Despite the tremendous range of size and shape, terrestrial animals engaged in straight-line running can be modelled successfully. "Using simple mathematical models such as the SLIP model to describe movement allows for design and function to be understood in terms of overall mechanical task constraints." Add to this manoeuvring, and the story gets much more complicated. Stops, starts and changes in direction are much more of a challenge.
Past work in this area has involved cockroaches and humans. Newly reported research concerns ostriches. At first glance, these large birds might seem unlikely runners, but they are actually capable of taking on racehorses and certainly outmanoeuvring predators. Compared with humans, the centre of mass is higher, they have long spindly legs and long necks, and their heads are small. Not only can they run much faster than humans, they look remarkably graceful, even when changing direction. They do run turn differently: "When humans execute 30 degreees sidestep and crossover cuts, braking forces are 26% of Fpmax compared to 6-11% for ostriches executing 15-20 degree turns. Moreover, whereas humans generated almost exclusively braking forces during sidesteps and crossovers, 40% of the net forces observed during turns for ostriches were acceleratory." How do they achieve this remarkable performance?
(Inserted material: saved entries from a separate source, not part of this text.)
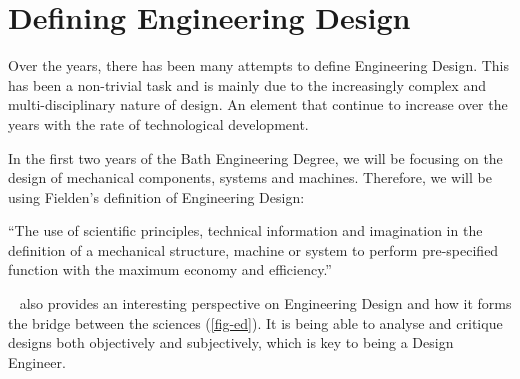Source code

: \section{Defining Engineering Design}

Over the years, there has been many attempts to define Engineering Design. 
This has been a non-trivial task and is mainly due to the increasingly complex and multi-disciplinary nature of design. 
An element that continue to increase over the years with the rate of technological development.

In the first two years of the Bath Engineering Degree, we will be focusing on the design of mechanical components, systems and machines. 
Therefore, we will be using Fielden's definition of Engineering Design:

\begin{center}
  ``The use of scientific principles, technical information and imagination in the definition of a mechanical structure, machine or system to perform pre-specified function with the maximum economy and efficiency.''~\cite{fielden1963}
\end{center}

\citeauthor{pahl2013}~\cite{pahl2013} also provides an interesting perspective on Engineering Design and how it forms the bridge between the sciences (\cref{fig-ed}). It is being able to analyse and critique designs both objectively and subjectively, which is key to being a Design Engineer.


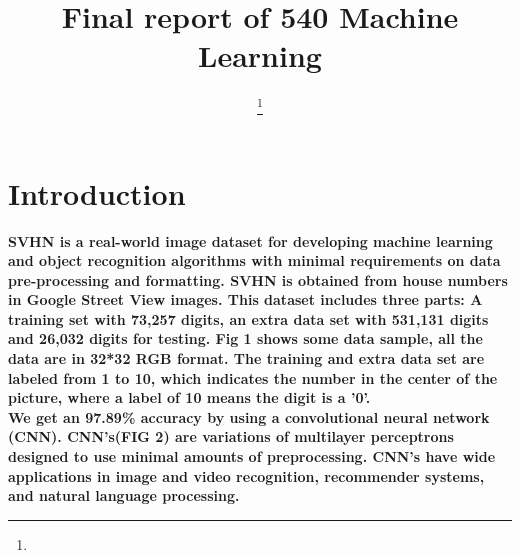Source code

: \documentclass[twocolumn]{webofc}
\begin{document}
%
\title{Final report of 540 Machine Learning}
%
%

\author{ \fnsep\thanks{} \and
         
      }


%
\maketitle
%
\section*{Introduction}\label{sec:readme}
\textbf{SVHN is a real-world image dataset for developing machine learning and object recognition algorithms with minimal requirements on data pre-processing and formatting. SVHN is obtained from house numbers in Google Street View images. This dataset includes three parts: A training set with 73,257 digits, an extra data set with 531,131 digits and 26,032 digits for testing. Fig 1 shows some data sample, all the data are in 32*32 RGB format. The training and extra data set are labeled from 1 to 10, which indicates the number in the center of the picture, where a label of 10 means the digit is a '0'. \\
We get an 97.89\%  accuracy by using a convolutional neural network (CNN). CNN's(FIG 2) are variations of multilayer perceptrons designed to use minimal amounts of preprocessing. CNN's  have wide applications in image and video recognition, recommender systems, and natural language processing.
}
\end{document}

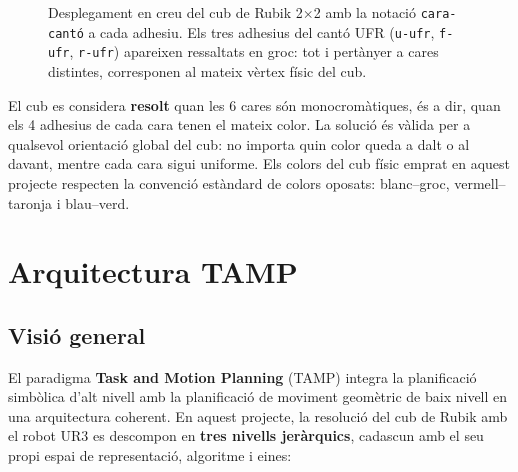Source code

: \documentclass[12pt, a4paper]{article}
\begin{document}
\begin{figure}[H]
  \caption{Desplegament en creu del cub de Rubik 2$\times$2 amb la notació \texttt{cara-cantó} a cada adhesiu. Els tres adhesius del cantó UFR (\texttt{u-ufr}, \texttt{f-ufr}, \texttt{r-ufr}) apareixen ressaltats en groc: tot i pertànyer a cares distintes, corresponen al mateix vèrtex físic del cub.}
  \label{fig:corner_ufr}
\end{figure}

El cub es considera \textbf{resolt} quan les 6 cares són monocromàtiques, és a dir, quan els 4 adhesius de cada cara tenen el mateix color. La solució és vàlida per a qualsevol orientació global del cub: no importa quin color queda a dalt o al davant, mentre cada cara sigui uniforme. Els colors del cub físic emprat en aquest projecte respecten la convenció estàndard de colors oposats: blanc--groc, vermell--taronja i blau--verd.
\section{Arquitectura TAMP}

\subsection{Visió general}

El paradigma \textbf{Task and Motion Planning} (TAMP) integra la planificació simbòlica d'alt nivell amb la planificació de moviment geomètric de baix nivell en una arquitectura coherent. En aquest projecte, la resolució del cub de Rubik amb el robot UR3 es descompon en \textbf{tres nivells jeràrquics}, cadascun amb el seu propi espai de representació, algoritme i eines:
\end{document}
"Most of the differences between ostriches and humans were explained by differences in body morphology. Ostrich morphology is appropriate for effective maneuvers that require minimal acceleratory or braking forces." "These results suggest that, with an appropriately designed morphological system, maneuvers can be executed with minimal changes to running dynamics." "In summary, ostrich morphology is appropriate for maneuvering without requiring large braking or acceleratory forces."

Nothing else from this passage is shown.